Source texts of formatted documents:
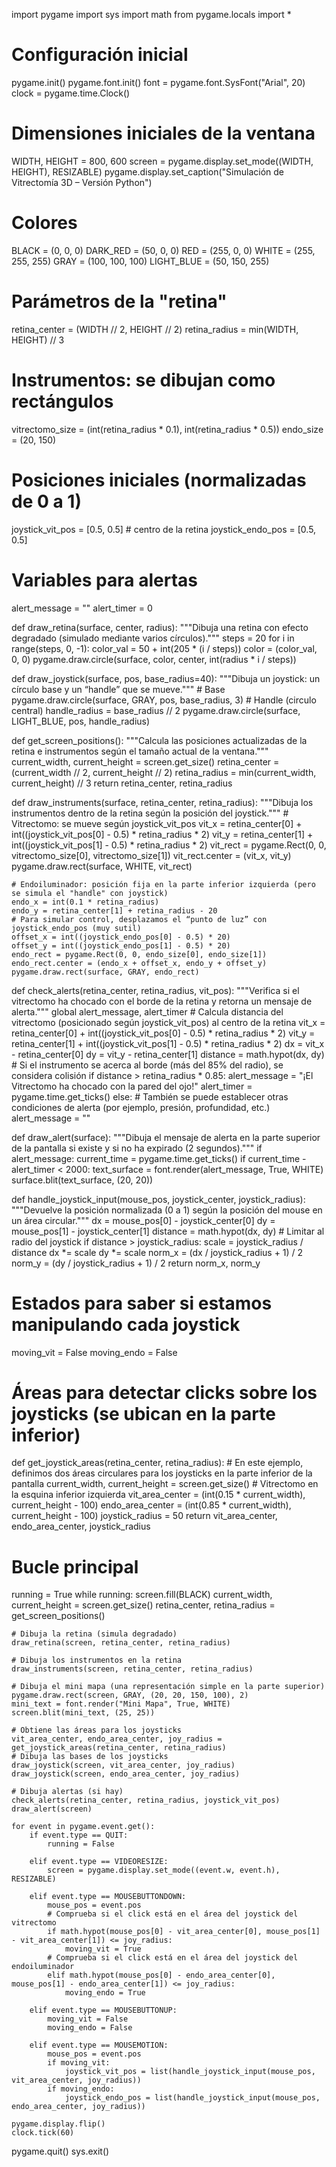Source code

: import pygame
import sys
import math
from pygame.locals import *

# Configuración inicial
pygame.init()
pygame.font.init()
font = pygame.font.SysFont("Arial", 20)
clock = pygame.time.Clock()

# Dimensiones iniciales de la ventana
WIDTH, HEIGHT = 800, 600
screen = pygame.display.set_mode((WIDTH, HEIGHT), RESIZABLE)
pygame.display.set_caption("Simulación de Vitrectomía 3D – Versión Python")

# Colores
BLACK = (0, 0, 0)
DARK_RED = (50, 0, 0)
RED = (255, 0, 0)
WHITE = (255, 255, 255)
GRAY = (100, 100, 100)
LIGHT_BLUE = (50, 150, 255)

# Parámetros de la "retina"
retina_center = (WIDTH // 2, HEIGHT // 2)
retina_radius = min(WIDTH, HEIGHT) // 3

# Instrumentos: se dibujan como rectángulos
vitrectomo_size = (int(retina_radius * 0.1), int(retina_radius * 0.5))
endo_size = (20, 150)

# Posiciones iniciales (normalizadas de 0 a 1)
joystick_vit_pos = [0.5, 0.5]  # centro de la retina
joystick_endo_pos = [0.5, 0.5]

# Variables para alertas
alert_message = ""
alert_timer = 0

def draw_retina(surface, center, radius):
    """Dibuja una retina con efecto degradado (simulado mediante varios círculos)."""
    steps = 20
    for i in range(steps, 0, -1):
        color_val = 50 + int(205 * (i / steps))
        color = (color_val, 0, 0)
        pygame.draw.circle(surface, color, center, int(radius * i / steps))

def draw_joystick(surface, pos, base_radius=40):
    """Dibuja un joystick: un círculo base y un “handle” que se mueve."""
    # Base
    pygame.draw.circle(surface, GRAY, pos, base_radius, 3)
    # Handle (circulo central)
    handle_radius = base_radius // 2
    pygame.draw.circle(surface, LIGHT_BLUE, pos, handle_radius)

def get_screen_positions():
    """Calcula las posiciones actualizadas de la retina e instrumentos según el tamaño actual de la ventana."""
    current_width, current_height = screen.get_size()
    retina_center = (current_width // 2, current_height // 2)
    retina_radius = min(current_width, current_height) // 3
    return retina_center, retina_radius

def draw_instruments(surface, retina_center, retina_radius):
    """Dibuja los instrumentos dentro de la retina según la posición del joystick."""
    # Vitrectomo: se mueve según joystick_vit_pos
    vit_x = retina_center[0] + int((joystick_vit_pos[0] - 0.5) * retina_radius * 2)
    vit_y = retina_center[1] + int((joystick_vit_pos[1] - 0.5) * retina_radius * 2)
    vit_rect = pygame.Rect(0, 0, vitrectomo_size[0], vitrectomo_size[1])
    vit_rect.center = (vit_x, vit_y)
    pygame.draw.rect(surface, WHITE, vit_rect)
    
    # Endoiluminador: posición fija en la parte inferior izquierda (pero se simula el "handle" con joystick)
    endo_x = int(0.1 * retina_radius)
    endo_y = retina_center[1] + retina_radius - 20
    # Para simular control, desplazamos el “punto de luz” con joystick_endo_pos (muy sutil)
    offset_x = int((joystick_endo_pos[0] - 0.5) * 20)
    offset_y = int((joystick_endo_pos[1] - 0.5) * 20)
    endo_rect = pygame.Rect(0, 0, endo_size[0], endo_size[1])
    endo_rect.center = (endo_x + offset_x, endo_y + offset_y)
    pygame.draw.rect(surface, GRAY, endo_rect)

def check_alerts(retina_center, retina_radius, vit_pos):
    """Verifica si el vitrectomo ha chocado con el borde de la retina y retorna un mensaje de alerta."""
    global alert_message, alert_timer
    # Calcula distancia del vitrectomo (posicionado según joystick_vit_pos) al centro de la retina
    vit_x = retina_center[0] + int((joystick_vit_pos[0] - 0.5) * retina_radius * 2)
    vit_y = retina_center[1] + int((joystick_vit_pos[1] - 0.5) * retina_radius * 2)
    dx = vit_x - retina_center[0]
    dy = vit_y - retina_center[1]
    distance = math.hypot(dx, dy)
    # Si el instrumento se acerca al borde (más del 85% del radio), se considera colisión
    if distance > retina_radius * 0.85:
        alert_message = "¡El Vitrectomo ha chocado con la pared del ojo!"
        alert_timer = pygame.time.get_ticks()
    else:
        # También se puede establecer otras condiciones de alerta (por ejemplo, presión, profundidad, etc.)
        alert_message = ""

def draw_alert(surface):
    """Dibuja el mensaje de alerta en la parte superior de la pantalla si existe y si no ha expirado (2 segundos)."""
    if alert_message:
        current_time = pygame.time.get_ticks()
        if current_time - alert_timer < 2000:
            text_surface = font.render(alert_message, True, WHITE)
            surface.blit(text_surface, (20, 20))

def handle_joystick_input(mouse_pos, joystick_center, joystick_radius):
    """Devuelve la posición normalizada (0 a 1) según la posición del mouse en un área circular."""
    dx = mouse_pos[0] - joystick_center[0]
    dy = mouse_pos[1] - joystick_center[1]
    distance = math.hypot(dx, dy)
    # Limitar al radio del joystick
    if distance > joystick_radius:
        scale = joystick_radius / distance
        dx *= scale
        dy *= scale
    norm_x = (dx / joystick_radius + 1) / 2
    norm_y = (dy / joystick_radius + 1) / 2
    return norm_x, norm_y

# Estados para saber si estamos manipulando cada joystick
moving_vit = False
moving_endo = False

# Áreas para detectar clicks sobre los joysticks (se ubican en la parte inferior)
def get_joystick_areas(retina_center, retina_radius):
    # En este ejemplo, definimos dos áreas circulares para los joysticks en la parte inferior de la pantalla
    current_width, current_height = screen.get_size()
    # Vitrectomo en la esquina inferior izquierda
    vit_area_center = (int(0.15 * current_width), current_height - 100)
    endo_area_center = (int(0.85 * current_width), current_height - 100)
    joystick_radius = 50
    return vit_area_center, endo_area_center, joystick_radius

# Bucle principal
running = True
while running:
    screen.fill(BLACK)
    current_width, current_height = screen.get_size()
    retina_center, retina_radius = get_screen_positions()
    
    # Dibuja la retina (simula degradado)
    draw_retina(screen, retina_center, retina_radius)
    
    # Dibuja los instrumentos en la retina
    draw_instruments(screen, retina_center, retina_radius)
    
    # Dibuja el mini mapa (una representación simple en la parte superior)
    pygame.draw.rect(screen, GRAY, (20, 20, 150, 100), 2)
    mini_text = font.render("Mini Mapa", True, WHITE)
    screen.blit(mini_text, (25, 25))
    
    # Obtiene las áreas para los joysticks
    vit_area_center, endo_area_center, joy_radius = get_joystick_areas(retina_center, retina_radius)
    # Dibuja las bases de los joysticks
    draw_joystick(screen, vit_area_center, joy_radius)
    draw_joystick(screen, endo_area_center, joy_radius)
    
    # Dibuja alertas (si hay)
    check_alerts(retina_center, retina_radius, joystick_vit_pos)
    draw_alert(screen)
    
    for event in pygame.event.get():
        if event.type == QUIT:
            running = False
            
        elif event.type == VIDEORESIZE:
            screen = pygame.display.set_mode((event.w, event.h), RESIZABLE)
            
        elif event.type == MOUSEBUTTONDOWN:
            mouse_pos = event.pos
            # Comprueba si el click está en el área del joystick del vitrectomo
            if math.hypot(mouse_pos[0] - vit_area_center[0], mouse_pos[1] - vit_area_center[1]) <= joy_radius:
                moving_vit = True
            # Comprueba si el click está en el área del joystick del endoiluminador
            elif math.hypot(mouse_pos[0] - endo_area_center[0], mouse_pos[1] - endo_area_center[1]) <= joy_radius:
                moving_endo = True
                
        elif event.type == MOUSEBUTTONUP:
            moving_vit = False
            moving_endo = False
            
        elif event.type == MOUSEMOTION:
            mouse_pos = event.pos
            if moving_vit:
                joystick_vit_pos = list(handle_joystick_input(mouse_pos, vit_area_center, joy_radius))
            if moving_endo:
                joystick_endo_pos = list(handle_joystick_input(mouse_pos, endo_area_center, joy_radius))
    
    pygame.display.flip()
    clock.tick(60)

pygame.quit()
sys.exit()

▸ **Exercise aim**: Return the lines above that include the string "pantalla".

▸ **Task solution**:
    """Dibuja el mensaje de alerta en la parte superior de la pantalla si existe y si no ha expirado (2 segundos)."""
    # En este ejemplo, definimos dos áreas circulares para los joysticks en la parte inferior de la pantalla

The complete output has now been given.